L’accusa della scienziata: 'Troppa cementicazione. Così la natura si scatena'
Ce la farà la piana di Valencia a tornare quella di prima? E quanto tempo ci vorrà? “Per far sì che quel territorio rinasca, come prima cosa è necessaria la volontà politica”. La dottoressa Cristina Di Salvo è una idrogeologa, ricercatrice presso l’Istituto di Geologia ambientale e Geoingegneria del Consiglio nazionale delle ricerche e impegnata in prima fila nello studio del territorio e del suo impatto con le acque. Con lei affrontiamo il dopo della tragedia nella penisola iberica e non solo, anche la situazione italiana.
Come e perché è accaduta la tragedia di Valencia?
“Quando c’è un fenomeno come questo bisogna analizzare varie cose, per esempio quanta pioggia è caduta e in quanto tempo e se ci sono precedenti che potevano fare prevedere l’evento: a Valencia nell’ottobre 1957 una catastrofe naturale provocò centinaia di morti a causa della ‘gota fria’ e dell’esondazione del Turia. Quindi qualcosa bisognava fare per evitare, seppure a distanza di anni, il suo ripetersi”.

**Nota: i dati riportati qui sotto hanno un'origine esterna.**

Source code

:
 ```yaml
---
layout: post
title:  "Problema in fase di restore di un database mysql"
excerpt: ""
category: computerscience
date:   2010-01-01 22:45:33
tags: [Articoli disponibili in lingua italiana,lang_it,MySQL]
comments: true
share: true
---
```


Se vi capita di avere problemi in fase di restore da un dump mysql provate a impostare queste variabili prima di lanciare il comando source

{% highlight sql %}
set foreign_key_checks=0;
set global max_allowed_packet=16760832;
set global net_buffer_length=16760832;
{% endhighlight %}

Che cosa non è stato fatto allora?
“Io sono stata a fare ricerche a Valencia proprio poco tempo fa e ho potuto verificare la condizione del Turia la cui canalizzazione è stata selvaggia. Purtroppo sempre più spesso assistiamo a interventi dell’uomo nelle piane alluvionali e nelle aree golenali che impediscono al corso dei fiumi di espandersi e invadere zone sicure creando disastri”.
Quindi cosa dobbiamo evitare?
“Se vogliamo continuare a finanziare ricostruzioni ci troveremo sempre di più alle prese con questi problemi. L’uomo edificando senza freno ha reso vulnerabili le aree costiere e ogni zona che poteva diventare alluvionale e salvare la popolazione. I fiumi escono dagli argini e sommergono abitazioni e opifici che non dovrebbero essere lì, è accaduto a Valencia e anche da noi”.
Una decisione da prendere che è molto coraggiosa…
“Ed è impopolare e non porta voti, ma è la più necessaria in questi momenti. Valencia ha pagato a meno di 60 anni colpe accumulate dopo quel disastro, soprattutto nella gestione del fiume Turia e del territorio in cui scorre. E da noi non va meglio”. A che cosa si riferisce?
“All’Emilia Romagna dove gravi eventi ravvicinati hanno messo a nudo tutti i problemi di un territorio che produce sì un importante Pil a livello nazionale, ma che è fragile e che deve pensare a una nuova sistemazione umana e delle attività produttive”.
“La natura è cambiata e l’ha cambiata l’uomo, questo noi scienziati lo diciamo da tempo: le emissioni di CO2 nell’atmosfera e il riscaldamento dei mari provocano fenomeni che una volta erano rari e ora più frequenti e fragorosi. La politica se ne renda definitivamente conto”.
Dove c’è acqua c’è pericolo? “Se non la mettiamo a regime sì. Che sia corso di un fiume o il suo delta o una zona costiera il cemento attorno non ci deve essere”.